• [EXERCISE BRIEF] With both ends included, transcribe exactly the records below from their first line to the line that contains "### Escape codes".

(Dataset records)
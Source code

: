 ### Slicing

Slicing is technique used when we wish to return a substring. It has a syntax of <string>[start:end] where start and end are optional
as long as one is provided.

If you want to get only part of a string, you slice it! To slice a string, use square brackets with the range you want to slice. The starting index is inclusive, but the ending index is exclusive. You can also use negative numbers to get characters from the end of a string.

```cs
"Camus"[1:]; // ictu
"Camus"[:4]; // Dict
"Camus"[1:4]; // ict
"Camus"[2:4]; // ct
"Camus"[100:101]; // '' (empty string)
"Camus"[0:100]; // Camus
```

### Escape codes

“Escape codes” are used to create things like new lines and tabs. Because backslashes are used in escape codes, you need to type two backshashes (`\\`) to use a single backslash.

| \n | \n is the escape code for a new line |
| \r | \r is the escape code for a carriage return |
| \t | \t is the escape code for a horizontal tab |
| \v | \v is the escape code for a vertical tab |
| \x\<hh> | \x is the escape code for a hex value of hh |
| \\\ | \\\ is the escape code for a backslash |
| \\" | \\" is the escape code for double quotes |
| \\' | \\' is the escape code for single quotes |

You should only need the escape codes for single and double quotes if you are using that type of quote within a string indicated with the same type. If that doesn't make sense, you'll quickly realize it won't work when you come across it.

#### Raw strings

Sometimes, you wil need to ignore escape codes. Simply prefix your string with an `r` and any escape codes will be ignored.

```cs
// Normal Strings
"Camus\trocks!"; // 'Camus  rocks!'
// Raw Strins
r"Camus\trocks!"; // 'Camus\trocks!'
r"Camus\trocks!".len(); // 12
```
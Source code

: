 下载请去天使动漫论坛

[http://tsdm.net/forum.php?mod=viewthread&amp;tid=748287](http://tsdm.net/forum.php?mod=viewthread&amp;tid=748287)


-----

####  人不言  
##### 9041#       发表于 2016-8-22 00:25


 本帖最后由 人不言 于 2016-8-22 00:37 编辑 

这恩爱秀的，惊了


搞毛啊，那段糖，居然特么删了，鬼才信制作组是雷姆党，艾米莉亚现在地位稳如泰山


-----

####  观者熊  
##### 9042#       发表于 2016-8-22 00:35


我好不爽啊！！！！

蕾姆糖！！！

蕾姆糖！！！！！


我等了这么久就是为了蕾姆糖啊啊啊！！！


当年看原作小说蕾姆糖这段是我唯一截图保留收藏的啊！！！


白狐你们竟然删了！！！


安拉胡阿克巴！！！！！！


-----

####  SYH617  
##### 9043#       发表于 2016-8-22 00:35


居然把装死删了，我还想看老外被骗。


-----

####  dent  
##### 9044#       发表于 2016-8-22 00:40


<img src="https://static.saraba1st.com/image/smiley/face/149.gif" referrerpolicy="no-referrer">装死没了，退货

• [TASK OUTPUT]
Source code

: ### Slicing

Slicing is technique used when we wish to return a substring. It has a syntax of <string>[start:end] where start and end are optional
as long as one is provided.

If you want to get only part of a string, you slice it! To slice a string, use square brackets with the range you want to slice. The starting index is inclusive, but the ending index is exclusive. You can also use negative numbers to get characters from the end of a string.

```cs
"Camus"[1:]; // ictu
"Camus"[:4]; // Dict
"Camus"[1:4]; // ict
"Camus"[2:4]; // ct
"Camus"[100:101]; // '' (empty string)
"Camus"[0:100]; // Camus
```

### Escape codes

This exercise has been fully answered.